* _Data excerpts_
^^^^
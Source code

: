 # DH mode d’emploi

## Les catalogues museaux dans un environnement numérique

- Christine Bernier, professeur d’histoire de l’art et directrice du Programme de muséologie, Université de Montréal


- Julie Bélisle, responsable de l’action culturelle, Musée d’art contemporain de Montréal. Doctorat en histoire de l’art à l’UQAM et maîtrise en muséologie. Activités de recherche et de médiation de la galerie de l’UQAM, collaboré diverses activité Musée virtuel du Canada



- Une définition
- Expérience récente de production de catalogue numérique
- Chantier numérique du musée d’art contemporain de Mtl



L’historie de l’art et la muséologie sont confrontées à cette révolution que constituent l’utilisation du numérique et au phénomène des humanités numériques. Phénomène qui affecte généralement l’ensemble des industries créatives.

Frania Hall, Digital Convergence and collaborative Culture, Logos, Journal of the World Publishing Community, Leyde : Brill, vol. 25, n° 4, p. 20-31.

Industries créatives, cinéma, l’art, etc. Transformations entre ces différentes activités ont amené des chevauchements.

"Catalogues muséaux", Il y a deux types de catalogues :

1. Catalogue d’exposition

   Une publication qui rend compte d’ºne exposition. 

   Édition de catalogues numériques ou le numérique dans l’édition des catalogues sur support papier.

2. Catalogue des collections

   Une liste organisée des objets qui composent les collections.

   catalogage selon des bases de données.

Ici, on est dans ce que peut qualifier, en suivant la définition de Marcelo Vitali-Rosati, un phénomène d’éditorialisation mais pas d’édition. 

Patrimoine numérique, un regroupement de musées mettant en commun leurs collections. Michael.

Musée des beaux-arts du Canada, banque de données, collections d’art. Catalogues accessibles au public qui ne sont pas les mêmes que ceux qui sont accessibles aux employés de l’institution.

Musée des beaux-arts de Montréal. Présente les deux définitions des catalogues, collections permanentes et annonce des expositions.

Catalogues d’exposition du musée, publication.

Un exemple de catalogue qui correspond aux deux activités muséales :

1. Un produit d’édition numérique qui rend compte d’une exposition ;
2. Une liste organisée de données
^^^^
* _ASSIGNMENT_
An accurate, complete transcription of the records above is needed.

* _EXPECTED ANSWER_
Source code

: # DH mode d’emploi

## Les catalogues museaux dans un environnement numérique

- Christine Bernier, professeur d’histoire de l’art et directrice du Programme de muséologie, Université de Montréal


- Julie Bélisle, responsable de l’action culturelle, Musée d’art contemporain de Montréal. Doctorat en histoire de l’art à l’UQAM et maîtrise en muséologie. Activités de recherche et de médiation de la galerie de l’UQAM, collaboré diverses activité Musée virtuel du Canada



- Une définition
- Expérience récente de production de catalogue numérique
- Chantier numérique du musée d’art contemporain de Mtl



L’historie de l’art et la muséologie sont confrontées à cette révolution que constituent l’utilisation du numérique et au phénomène des humanités numériques. Phénomène qui affecte généralement l’ensemble des industries créatives.

Frania Hall, Digital Convergence and collaborative Culture, Logos, Journal of the World Publishing Community, Leyde : Brill, vol. 25, n° 4, p. 20-31.

Industries créatives, cinéma, l’art, etc. Transformations entre ces différentes activités ont amené des chevauchements.

"Catalogues muséaux", Il y a deux types de catalogues :

1. Catalogue d’exposition

   Une publication qui rend compte d’ºne exposition. 

   Édition de catalogues numériques ou le numérique dans l’édition des catalogues sur support papier.

2. Catalogue des collections

   Une liste organisée des objets qui composent les collections.

   catalogage selon des bases de données.

Ici, on est dans ce que peut qualifier, en suivant la définition de Marcelo Vitali-Rosati, un phénomène d’éditorialisation mais pas d’édition. 

Patrimoine numérique, un regroupement de musées mettant en commun leurs collections. Michael.

Musée des beaux-arts du Canada, banque de données, collections d’art. Catalogues accessibles au public qui ne sont pas les mêmes que ceux qui sont accessibles aux employés de l’institution.

Musée des beaux-arts de Montréal. Présente les deux définitions des catalogues, collections permanentes et annonce des expositions.

Catalogues d’exposition du musée, publication.

Un exemple de catalogue qui correspond aux deux activités muséales :

1. Un produit d’édition numérique qui rend compte d’une exposition ;
2. Une liste organisée de données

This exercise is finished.